When the Duke and Duchess of Sussex received such a great reception in Australia, I predicted that the royal courts and British media would crash out for at least a full month. That prediction keeps panning out. “Palace sources” are still, somehow, screaming and crying about a five-day visit which ended three weeks ago. But Meghan’s outfits! Merching! Pseudo-royal tour! They promised not to be half-in! Their titles!! THeY pRoMIsEd!! You’d think that “palace sources” would realize that there’s no way to put this toothpaste back in the tube – everyone saw that Harry and Meghan are still popular, everyone saw that the royals were idiots for how they treated Harry and Meghan, and everyone saw that H&M are free to do whatever they want without the royal peanut gallery chiming in. From Emily Andrews’ piece in Woman & Home:
[The Sussexes’] ‘royal tour’ to Australia two weeks ago looked, well… extremely royal. And while they have denied that the trip was to seek publicity, they certainly found it. They were feted at a children’s hospital in Melbourne, Meghan served lunch at a women’s refuge, Harry talked about fatherhood and mental health at an Australian rules football club, they sailed round iconic Sydney Harbour and Harry donned his medals for a sombre Last Post ceremony and wreath-laying at the Australian War Memorial in Canberra. It was a veritable royal-tour bingo full house. Except there was also money to be made.
Ahead of the tour, much was made of their paid-for speaking engagements – Harry at a mental-health summit (although aides later insisted he didn’t receive a fee) and Meghan at a women’s retreat, earning her an estimated £130,000.
But, as became clear, this was the tip of the iceberg for Meghan’s money-making plan – perhaps explaining why she changed clothes so many times, had so many photo opportunities and was even a guest judge on MasterChef Australia. Hours after she was meeting cancer sufferers and serving food to homeless women, it was revealed that Meghan was ‘merching’ the very clothes off her back via a new AI celebrity fashion portal that she is now investing in. Not just her £660 Karen Gee dress (an Australian designer, of course), but her £575 Real Fine Studio earrings and even her Christian Dior shoes.
Every time someone buys an item, the site gets a 10-25% cut – with Meghan receiving half. I’m not sure ‘tacky’ even begins to cover it. And it certainly explains why this initially ‘private’ and ‘low-key’ visit turned into a media circus. Meghan had to be seen to be believed – and sell her clothes!
Her page on the OneOff platform, where she is billed as ‘Meghan, Duchess of Sussex’, features dozens of pictures of her in recent months, many pointedly showing her hand-in-hand with the late Queen’s grandson (still fifth in line to the throne), and all with links to buy her outfits. Lest we forget (and, of course, recollections do vary), the late Queen said the Sussexes could not be ‘half in, half out’ royals because working royals cannot earn their own money (or merch their status), in order to preserve the clear blue water between public service and personal gain.

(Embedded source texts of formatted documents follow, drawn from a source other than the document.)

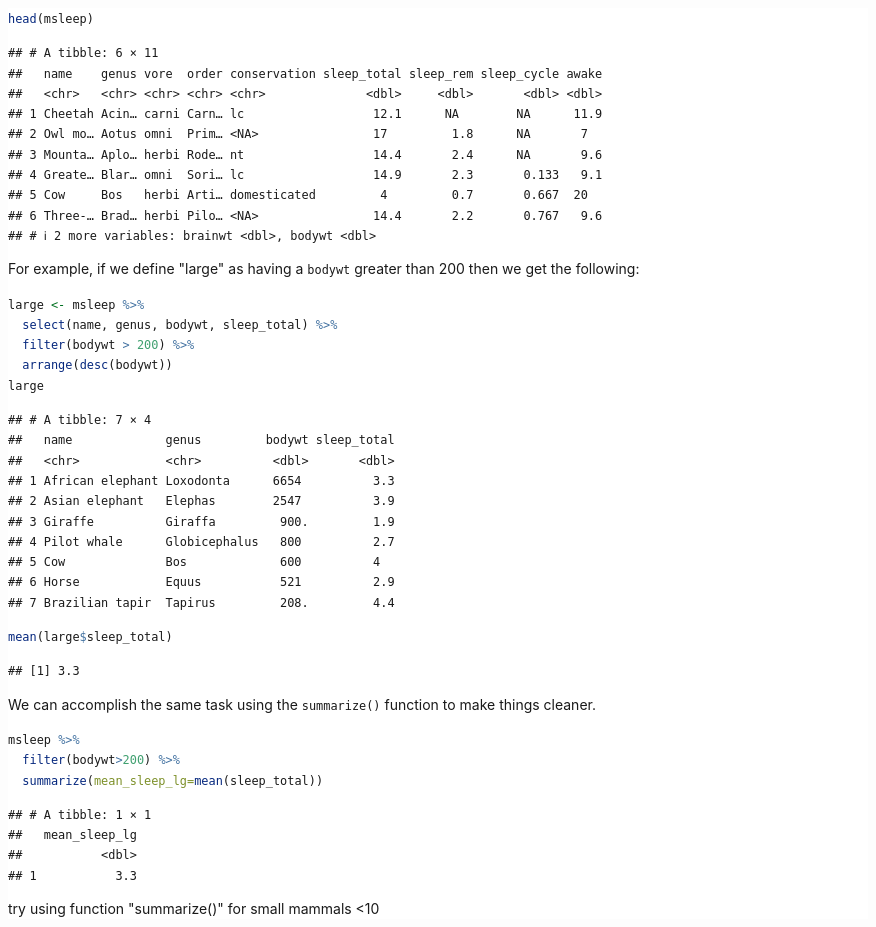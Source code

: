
 ```r
head(msleep)
```

```
## # A tibble: 6 × 11
##   name    genus vore  order conservation sleep_total sleep_rem sleep_cycle awake
##   <chr>   <chr> <chr> <chr> <chr>              <dbl>     <dbl>       <dbl> <dbl>
## 1 Cheetah Acin… carni Carn… lc                  12.1      NA        NA      11.9
## 2 Owl mo… Aotus omni  Prim… <NA>                17         1.8      NA       7  
## 3 Mounta… Aplo… herbi Rode… nt                  14.4       2.4      NA       9.6
## 4 Greate… Blar… omni  Sori… lc                  14.9       2.3       0.133   9.1
## 5 Cow     Bos   herbi Arti… domesticated         4         0.7       0.667  20  
## 6 Three-… Brad… herbi Pilo… <NA>                14.4       2.2       0.767   9.6
## # ℹ 2 more variables: brainwt <dbl>, bodywt <dbl>
```

For example, if we define "large" as having a `bodywt` greater than 200 then we get the following:

```r
large <- msleep %>% 
  select(name, genus, bodywt, sleep_total) %>% 
  filter(bodywt > 200) %>% 
  arrange(desc(bodywt))
large
```

```
## # A tibble: 7 × 4
##   name             genus         bodywt sleep_total
##   <chr>            <chr>          <dbl>       <dbl>
## 1 African elephant Loxodonta      6654          3.3
## 2 Asian elephant   Elephas        2547          3.9
## 3 Giraffe          Giraffa         900.         1.9
## 4 Pilot whale      Globicephalus   800          2.7
## 5 Cow              Bos             600          4  
## 6 Horse            Equus           521          2.9
## 7 Brazilian tapir  Tapirus         208.         4.4
```


```r
mean(large$sleep_total)
```

```
## [1] 3.3
```

We can accomplish the same task using the `summarize()` function to make things cleaner.

```r
msleep %>% 
  filter(bodywt>200) %>% 
  summarize(mean_sleep_lg=mean(sleep_total))
```

```
## # A tibble: 1 × 1
##   mean_sleep_lg
##           <dbl>
## 1           3.3
```
try using function "summarize()" for small mammals <10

Despite the couple’s denial that the trip was for publicity, at Buckingham Palace there were eye-rolls and heavy sighs about the predictability of it all. One Palace source said, “It’s pretty outrageous behaviour, particularly in a realm where the King is Head of State, to drum up all this publicity for their commercial endeavours with royal-tour choreography. The whole point about being a working royal is that they do it for others and for public service, not their bank balance.”
So is it time they were stripped of their royal titles?
Outrageous behavior? To mix charity and commercial work as private citizens? Gasp! But the important part is this: “particularly in a realm where the King is Head of State…” As I said at the time, the crashouts were epic because Harry and Meghan dared to step foot in a British realm. Not only that, they went to Australia, the country which Prince William and Kate have refused to visit for over a decade. Instead of simply acknowledging that Will and Kate are lazy bums, these people have created this whole-ass coping mechanism of “but but but Meghan’s clothes, how dare she make money!”